● **ACTION ITEM**: Your task is to repeat exactly the lines below between the line holding "(JRuby) XML SAX" and the line holding "(JRuby) Xpath returns", inclusive, and only those.

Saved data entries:
===============

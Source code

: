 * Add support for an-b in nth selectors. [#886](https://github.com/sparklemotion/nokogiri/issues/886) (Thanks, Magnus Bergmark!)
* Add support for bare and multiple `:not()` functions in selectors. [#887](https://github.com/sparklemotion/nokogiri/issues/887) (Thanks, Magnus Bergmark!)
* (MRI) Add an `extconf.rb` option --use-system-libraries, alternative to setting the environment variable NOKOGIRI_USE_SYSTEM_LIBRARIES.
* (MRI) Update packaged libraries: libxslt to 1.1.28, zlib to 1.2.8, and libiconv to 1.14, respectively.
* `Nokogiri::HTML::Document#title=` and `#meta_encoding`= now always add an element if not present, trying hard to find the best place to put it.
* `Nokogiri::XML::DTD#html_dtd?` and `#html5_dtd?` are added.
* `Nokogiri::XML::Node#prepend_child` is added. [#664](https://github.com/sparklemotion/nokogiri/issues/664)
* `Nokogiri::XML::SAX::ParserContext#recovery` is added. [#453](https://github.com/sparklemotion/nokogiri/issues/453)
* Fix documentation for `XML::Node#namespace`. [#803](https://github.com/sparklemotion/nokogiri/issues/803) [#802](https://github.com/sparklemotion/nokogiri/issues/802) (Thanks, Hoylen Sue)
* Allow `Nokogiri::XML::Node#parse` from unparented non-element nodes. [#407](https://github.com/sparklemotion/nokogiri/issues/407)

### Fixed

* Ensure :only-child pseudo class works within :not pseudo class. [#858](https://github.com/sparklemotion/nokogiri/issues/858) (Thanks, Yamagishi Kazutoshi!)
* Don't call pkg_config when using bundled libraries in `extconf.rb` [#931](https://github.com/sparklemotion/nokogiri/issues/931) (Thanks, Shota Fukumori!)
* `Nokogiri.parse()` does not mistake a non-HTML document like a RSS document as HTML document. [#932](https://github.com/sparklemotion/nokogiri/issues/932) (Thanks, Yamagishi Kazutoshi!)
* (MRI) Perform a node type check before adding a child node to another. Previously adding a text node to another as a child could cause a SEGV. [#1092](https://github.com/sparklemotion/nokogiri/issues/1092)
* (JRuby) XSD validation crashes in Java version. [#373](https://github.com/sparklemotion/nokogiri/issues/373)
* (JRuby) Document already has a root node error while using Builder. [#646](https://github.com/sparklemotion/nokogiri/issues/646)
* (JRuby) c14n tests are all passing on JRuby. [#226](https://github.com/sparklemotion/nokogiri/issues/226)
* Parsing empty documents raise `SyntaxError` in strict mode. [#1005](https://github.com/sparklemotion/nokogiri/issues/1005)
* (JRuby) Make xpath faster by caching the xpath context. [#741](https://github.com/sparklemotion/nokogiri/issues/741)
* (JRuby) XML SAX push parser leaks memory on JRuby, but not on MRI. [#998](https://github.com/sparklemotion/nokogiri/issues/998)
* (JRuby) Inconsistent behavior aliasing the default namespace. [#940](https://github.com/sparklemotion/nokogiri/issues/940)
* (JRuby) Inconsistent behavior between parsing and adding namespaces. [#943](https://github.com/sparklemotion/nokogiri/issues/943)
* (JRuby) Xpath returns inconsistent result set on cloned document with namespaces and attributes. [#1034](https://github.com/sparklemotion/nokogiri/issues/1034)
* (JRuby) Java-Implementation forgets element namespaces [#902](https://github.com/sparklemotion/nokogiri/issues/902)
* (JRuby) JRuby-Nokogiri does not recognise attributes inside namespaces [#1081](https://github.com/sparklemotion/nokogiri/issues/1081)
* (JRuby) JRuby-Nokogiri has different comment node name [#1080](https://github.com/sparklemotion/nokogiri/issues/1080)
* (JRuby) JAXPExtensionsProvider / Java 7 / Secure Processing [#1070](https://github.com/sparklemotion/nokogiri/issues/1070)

===============

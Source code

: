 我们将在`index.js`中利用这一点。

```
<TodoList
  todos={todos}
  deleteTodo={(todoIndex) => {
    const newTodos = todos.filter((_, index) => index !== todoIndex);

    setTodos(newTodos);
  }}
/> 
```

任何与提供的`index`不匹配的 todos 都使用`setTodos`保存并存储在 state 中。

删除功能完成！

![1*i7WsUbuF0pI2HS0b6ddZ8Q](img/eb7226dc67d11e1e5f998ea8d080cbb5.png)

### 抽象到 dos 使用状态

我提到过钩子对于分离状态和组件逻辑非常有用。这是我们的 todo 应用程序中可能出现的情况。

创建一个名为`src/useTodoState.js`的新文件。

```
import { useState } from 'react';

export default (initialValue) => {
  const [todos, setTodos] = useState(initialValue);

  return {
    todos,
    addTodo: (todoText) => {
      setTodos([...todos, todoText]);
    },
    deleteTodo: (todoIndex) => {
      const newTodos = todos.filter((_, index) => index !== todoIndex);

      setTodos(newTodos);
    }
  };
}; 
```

===============

● **EXERCISE RESULT**:
* (JRuby) XML SAX push parser leaks memory on JRuby, but not on MRI. [#998](https://github.com/sparklemotion/nokogiri/issues/998)
* (JRuby) Inconsistent behavior aliasing the default namespace. [#940](https://github.com/sparklemotion/nokogiri/issues/940)
* (JRuby) Inconsistent behavior between parsing and adding namespaces. [#943](https://github.com/sparklemotion/nokogiri/issues/943)
* (JRuby) Xpath returns inconsistent result set on cloned document with namespaces and attributes. [#1034](https://github.com/sparklemotion/nokogiri/issues/1034)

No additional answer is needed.